I will only detain you farther by suggesting a caution to nourish a most sacred regard to truth. There is a habit which many people have of dealing artfully and evasively; saving their consciences by some expression which may admit of double construction — but which nevertheless in its obvious construction is contrary to truth. There are others who have a habit of exaggerating. With them, the simple truth is too dry to be relished. They allow their imaginations to supply the defects of their memories — and never seem to breathe freely, but in the region of embellishment and exaggeration.
And I am constrained to say, that much of the civility of fashionable life savors strongly of deception. I refer here not only to the habit which some ladies have of sending word to visitors that they are not at home, when they are only busy — but to the 'painful regrets' that are often expressed at the distance between calls; at the 'unspeakable joy' which is manifested on meeting a fashionable acquaintance; at the 'earnest importunity' that is exhibited for an early visit — when the truth is in each case — that the real feeling is that of 'absolute indifference'!
Now, I beg you will guard against duplicity in all its forms. Rely on it — it is not necessary to true politeness. And if it were — you ought not, as an accountable and immortal creature, even to ponder the question whether you shall yield to it.
There are cases, I know, in which the temptation to equivocate is powerful, in which to speak the honest truth must involve severe personal sacrifices; but in all cases of this kind, the only proper alternative is, either to speak out your real sentiments, or to say nothing. And you are not even at liberty to remain silent — when silence will convey a wrong impression, and of course is virtual falsehood.

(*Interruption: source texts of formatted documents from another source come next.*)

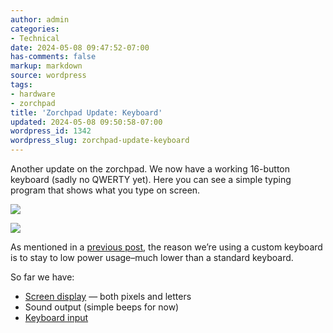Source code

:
 ```yaml
---
author: admin
categories:
- Technical
date: 2024-05-08 09:47:52-07:00
has-comments: false
markup: markdown
source: wordpress
tags:
- hardware
- zorchpad
title: 'Zorchpad Update: Keyboard'
updated: 2024-05-08 09:50:58-07:00
wordpress_id: 1342
wordpress_slug: zorchpad-update-keyboard
---
```

Another update on the zorchpad. We now have a working 16-button keyboard (sadly no QWERTY yet). Here you can see a simple typing program that shows what you type on screen.

[![](../wp-content/uploads/2024/05/zorchpad_keyboard-1024x576.jpg)](../wp-content/uploads/2024/05/zorchpad_keyboard-scaled.jpg)

[![](../wp-content/uploads/2024/05/zorchpad_keyboard_zoom-1024x331.jpg)](../wp-content/uploads/2024/05/zorchpad_keyboard_zoom.jpg)

As mentioned in a [previous post](https://blog.za3k.com/diy-keyboards-and-how-keyboards-work/), the reason we’re using a custom keyboard is to stay to low power usage–much lower than a standard keyboard.

So far we have:

-   [Screen display](https://blog.za3k.com/introducing-the-zorchpad-display-demo/) — both pixels and letters
-   Sound output (simple beeps for now)
-   [Keyboard input](https://blog.za3k.com/zorchpad-update-keyboard/)
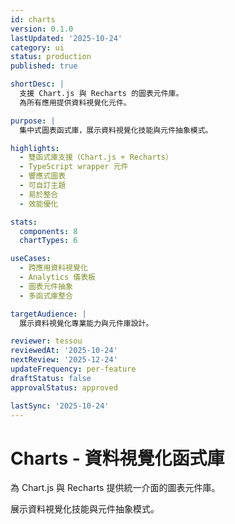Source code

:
 ```yaml
---
id: charts
version: 0.1.0
lastUpdated: '2025-10-24'
category: ui
status: production
published: true

shortDesc: |
  支援 Chart.js 與 Recharts 的圖表元件庫。
  為所有應用提供資料視覺化元件。

purpose: |
  集中式圖表函式庫，展示資料視覺化技能與元件抽象模式。

highlights:
  - 雙函式庫支援（Chart.js + Recharts）
  - TypeScript wrapper 元件
  - 響應式圖表
  - 可自訂主題
  - 易於整合
  - 效能優化

stats:
  components: 8
  chartTypes: 6

useCases:
  - 跨應用資料視覺化
  - Analytics 儀表板
  - 圖表元件抽象
  - 多函式庫整合

targetAudience: |
  展示資料視覺化專業能力與元件庫設計。

reviewer: tessou
reviewedAt: '2025-10-24'
nextReview: '2025-12-24'
updateFrequency: per-feature
draftStatus: false
approvalStatus: approved

lastSync: '2025-10-24'
---
```


# Charts - 資料視覺化函式庫

為 Chart.js 與 Recharts 提供統一介面的圖表元件庫。

展示資料視覺化技能與元件抽象模式。

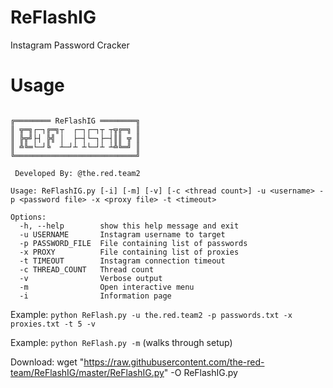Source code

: # ReFlashIG
Instagram Password Cracker

# Usage
```

╔════════ ReFlashIG ════════╗
║ ╦═╗┌─┐╔═╗┬  ┌─┐┌─┐┬ ┬╦╔═╗ ║
║ ╠╦╝├┤ ╠╣ │  ├─┤└─┐├─┤║║ ╦ ║
║ ╩╚═└─┘╚  ┴─┘┴ ┴└─┘┴ ┴╩╚═╝ ║
╚═══════════════════════════╝

 Developed By: @the.red.team2

Usage: ReFlashIG.py [-i] [-m] [-v] [-c <thread count>] -u <username> -p <password file> -x <proxy file> -t <timeout>

Options:
  -h, --help        show this help message and exit
  -u USERNAME       Instagram username to target
  -p PASSWORD_FILE  File containing list of passwords
  -x PROXY          File containing list of proxies
  -t TIMEOUT        Instagram connection timeout
  -c THREAD_COUNT   Thread count
  -v                Verbose output
  -m                Open interactive menu
  -i                Information page
```
  
Example: `python ReFlash.py -u the.red.team2 -p passwords.txt -x proxies.txt -t 5 -v`

Example: `python ReFlash.py -m` (walks through setup)

Download: wget "https://raw.githubusercontent.com/the-red-team/ReFlashIG/master/ReFlashIG.py" -O ReFlashIG.py
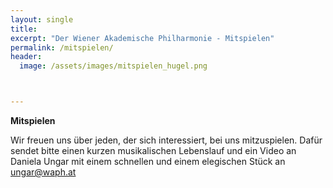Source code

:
 ```yaml
---
layout: single
title:
excerpt: "Der Wiener Akademische Philharmonie - Mitspielen"
permalink: /mitspielen/
header:
  image: /assets/images/mitspielen_hugel.png



---
```

**Mitspielen**

Wir freuen uns über jeden, der sich interessiert, bei uns mitzuspielen.
Dafür sendet bitte einen kurzen musikalischen Lebenslauf und ein Video an Daniela Ungar mit einem schnellen und einem elegischen Stück an ungar@waph.at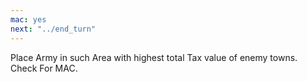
 ```yaml
---
mac: yes
next: "../end_turn"
---
```


Place Army in such Area with highest total Tax value of enemy towns.
Check For MAC.
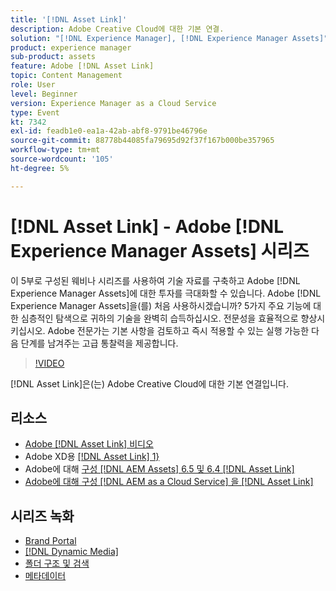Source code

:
 ```yaml
---
title: '[!DNL Asset Link]'
description: Adobe Creative Cloud에 대한 기본 연결.
solution: "[!DNL Experience Manager], [!DNL Experience Manager Assets]"
product: experience manager
sub-product: assets
feature: Adobe [!DNL Asset Link]
topic: Content Management
role: User
level: Beginner
version: Experience Manager as a Cloud Service
type: Event
kt: 7342
exl-id: feadb1e0-ea1a-42ab-abf8-9791be46796e
source-git-commit: 88778b44085fa79695d92f37f167b000be357965
workflow-type: tm+mt
source-wordcount: '105'
ht-degree: 5%

---
```


# [!DNL Asset Link] - Adobe [!DNL Experience Manager Assets] 시리즈

이 5부로 구성된 웨비나 시리즈를 사용하여 기술 자료를 구축하고 Adobe [!DNL Experience Manager Assets]에 대한 투자를 극대화할 수 있습니다. Adobe [!DNL Experience Manager Assets]을(를) 처음 사용하시겠습니까? 5가지 주요 기능에 대한 심층적인 탐색으로 귀하의 기술을 완벽히 습득하십시오. 전문성을 효율적으로 향상시키십시오. Adobe 전문가는 기본 사항을 검토하고 즉시 적용할 수 있는 실행 가능한 다음 단계를 남겨주는 고급 통찰력을 제공합니다.

>[!VIDEO](https://video.tv.adobe.com/v/332127/?quality=12&learn=on&hidetitle=true)

[!DNL Asset Link]은(는) Adobe Creative Cloud에 대한 기본 연결입니다.

## 리소스

* [Adobe [!DNL Asset Link] 비디오](https://experienceleague.adobe.com/ko/docs/experience-manager-learn/assets/adobe-asset-link/launch-adobe-asset-link)
* Adobe XD용 [[!DNL Asset Link] 1&rbrace;](https://helpx.adobe.com/kr/enterprise/using/adobe-asset-link-for-xd.html)
* Adobe에 대해 [구성 [!DNL AEM Assets] 6.5 및 6.4 [!DNL Asset Link]](https://helpx.adobe.com/kr/enterprise/using/configure-aem-assets-6-for-asset-link.html)
* [Adobe에 대해 구성 [!DNL AEM as a Cloud Service] 을 [!DNL Asset Link]](https://helpx.adobe.com/kr/enterprise/using/configure-aem-assets-for-asset-link.html)

## 시리즈 녹화

* [Brand Portal](brand-portal.md)
* [[!DNL Dynamic Media]](dynamic-media.md)
* [폴더 구조 및 검색](folder-structure-search.md)
* [메타데이터](metadata.md)
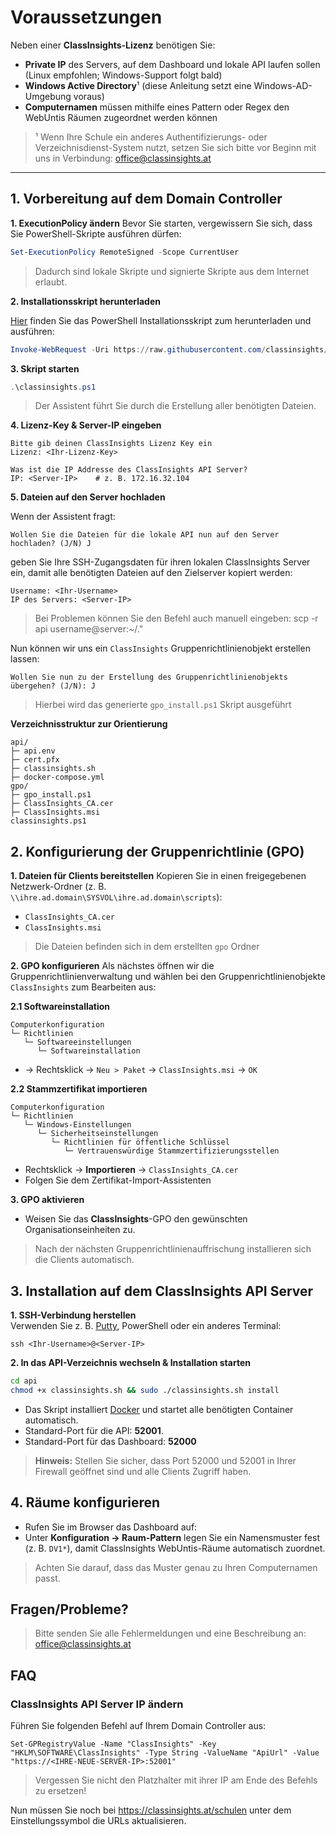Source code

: # Voraussetzungen

Neben einer **ClassInsights-Lizenz** benötigen Sie:

- **Private IP** des Servers, auf dem Dashboard und lokale API laufen sollen (Linux empfohlen; Windows-Support folgt bald)  
- **Windows Active Directory**¹ (diese Anleitung setzt eine Windows-AD-Umgebung voraus)
- **Computernamen** müssen mithilfe eines Pattern oder Regex den WebUntis Räumen zugeordnet werden können

> ¹ Wenn Ihre Schule ein anderes Authentifizierungs- oder Verzeichnisdienst-System nutzt, setzen Sie sich bitte vor Beginn mit uns in Verbindung: office@classinsights.at

---

## 1. Vorbereitung auf dem Domain Controller

**1. ExecutionPolicy ändern** 
Bevor Sie starten, vergewissern Sie sich, dass Sie PowerShell-Skripte ausführen dürfen:

```powershell
Set-ExecutionPolicy RemoteSigned -Scope CurrentUser
```
> Dadurch sind lokale Skripte und signierte Skripte aus dem Internet erlaubt.

**2. Installationsskript herunterladen**

[Hier](https://raw.githubusercontent.com/classinsights/installer/refs/heads/main/gen_files.ps1) finden Sie das PowerShell Installationsskript zum herunterladen und ausführen:
```powershell
Invoke-WebRequest -Uri https://raw.githubusercontent.com/classinsights/installer/main/classinsights.ps1 -OutFile .\classinsights.ps1
```

**3. Skript starten**
```powershell
.\classinsights.ps1
```
> Der Assistent führt Sie durch die Erstellung aller benötigten Dateien.

**4. Lizenz-Key & Server-IP eingeben**
```
Bitte gib deinen ClassInsights Lizenz Key ein
Lizenz: <Ihr-Lizenz-Key>

Was ist die IP Addresse des ClassInsights API Server?
IP: <Server-IP>    # z. B. 172.16.32.104
```

**5. Dateien auf den Server hochladen**

Wenn der Assistent fragt:
```
Wollen Sie die Dateien für die lokale API nun auf den Server hochladen? (J/N) J
```
geben Sie Ihre SSH-Zugangsdaten für ihren lokalen ClassInsights Server ein, damit alle benötigten Dateien auf den Zielserver kopiert werden:
```
Username: <Ihr-Username>
IP des Servers: <Server-IP>
```
> Bei Problemen können Sie den Befehl auch manuell eingeben:
> scp -r api username@server:~/."

Nun können wir uns ein `ClassInsights` Gruppenrichtlinienobjekt erstellen lassen:
```
Wollen Sie nun zu der Erstellung des Gruppenrichtlinienobjekts übergehen? (J/N): J
```
> Hierbei wird das generierte `gpo_install.ps1` Skript ausgeführt

**Verzeichnisstruktur zur Orientierung**
```
api/
├─ api.env
├─ cert.pfx
├─ classinsights.sh
├─ docker-compose.yml
gpo/
├─ gpo_install.ps1
├─ ClassInsights_CA.cer
├─ ClassInsights.msi
classinsights.ps1
```

## 2. Konfigurierung der Gruppenrichtlinie (GPO)

**1. Dateien für Clients bereitstellen**
Kopieren Sie in einen freigegebenen Netzwerk-Ordner (z. B.<br> `\\ihre.ad.domain\SYSVOL\ihre.ad.domain\scripts`):

-   `ClassInsights_CA.cer`  
-   `ClassInsights.msi`

> Die Dateien befinden sich in dem erstellten `gpo` Ordner

**2. GPO konfigurieren**
Als nächstes öffnen wir die Gruppenrichtlinienverwaltung und wählen bei den Gruppenrichtlinienobjekte `ClassInsights` zum Bearbeiten aus:

**2.1 Softwareinstallation**
```
Computerkonfiguration
└─ Richtlinien
   └─ Softwareeinstellungen
      └─ Softwareinstallation
```

- → Rechtsklick → `Neu > Paket` → `ClassInsights.msi` → `OK`

**2.2 Stammzertifikat importieren**
```
Computerkonfiguration
└─ Richtlinien
   └─ Windows-Einstellungen
      └─ Sicherheitseinstellungen
         └─ Richtlinien für öffentliche Schlüssel
            └─ Vertrauenswürdige Stammzertifizierungsstellen
```
-   Rechtsklick → **Importieren** → `ClassInsights_CA.cer`
-   Folgen Sie dem Zertifikat-Import-Assistenten

**3. GPO aktivieren**
- Weisen Sie das **ClassInsights**-GPO den gewünschten Organisationseinheiten zu.

> Nach der nächsten Gruppenrichtlinienauffrischung installieren sich die Clients automatisch.

## 3. Installation auf dem ClassInsights API Server

**1. SSH-Verbindung herstellen**  
Verwenden Sie z. B.  [Putty](https://www.putty.org/), PowerShell oder ein anderes Terminal:

```
ssh <Ihr-Username>@<Server-IP>
```
**2. In das API-Verzeichnis wechseln & Installation starten**
```bash
cd api
chmod +x classinsights.sh && sudo ./classinsights.sh install
```

-   Das Skript installiert [Docker](https://www.docker.com/)  und startet alle benötigten Container automatisch.
-   Standard-Port für die API: **52001**.
-   Standard-Port für das Dashboard: **52000**

> **Hinweis:** Stellen Sie sicher, dass Port 52000 und 52001 in Ihrer Firewall geöffnet sind und alle Clients Zugriff haben.

## 4. Räume konfigurieren
- Rufen Sie im Browser das Dashboard auf:
- Unter **Konfiguration → Raum-Pattern** legen Sie ein Namensmuster fest (z. B. `DV1*`), damit ClassInsights WebUntis-Räume automatisch zuordnet.
> Achten Sie darauf, dass das Muster genau zu Ihren Computernamen passt.


## Fragen/Probleme?

> Bitte senden Sie alle Fehlermeldungen und eine Beschreibung an: office@classinsights.at

## FAQ

### ClassInsights API Server IP ändern
Führen Sie folgenden Befehl auf Ihrem Domain Controller aus:
```
Set-GPRegistryValue -Name "ClassInsights" -Key "HKLM\SOFTWARE\ClassInsights" -Type String -ValueName "ApiUrl" -Value "https://<IHRE-NEUE-SERVER-IP>:52001"
```
> Vergessen Sie nicht den Platzhalter mit ihrer IP am Ende des Befehls zu ersetzen!

Nun müssen Sie noch bei https://classinsights.at/schulen unter dem Einstellungssymbol die URLs aktualisieren.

You will gain nothing if you indulge yourself in a habit of exaggeration; for this feature in your character, will soon be understood, and your statements will all be received with a corresponding reticence.
In a word, let it be a principle with you, never to be violated, that in whatever circumstances you are placed — that all that you say shall be characterized by the simplicity of truth. In this way, you will secure the approbation of your own conscience, and commend yourself to the confidence and regard of all who know you.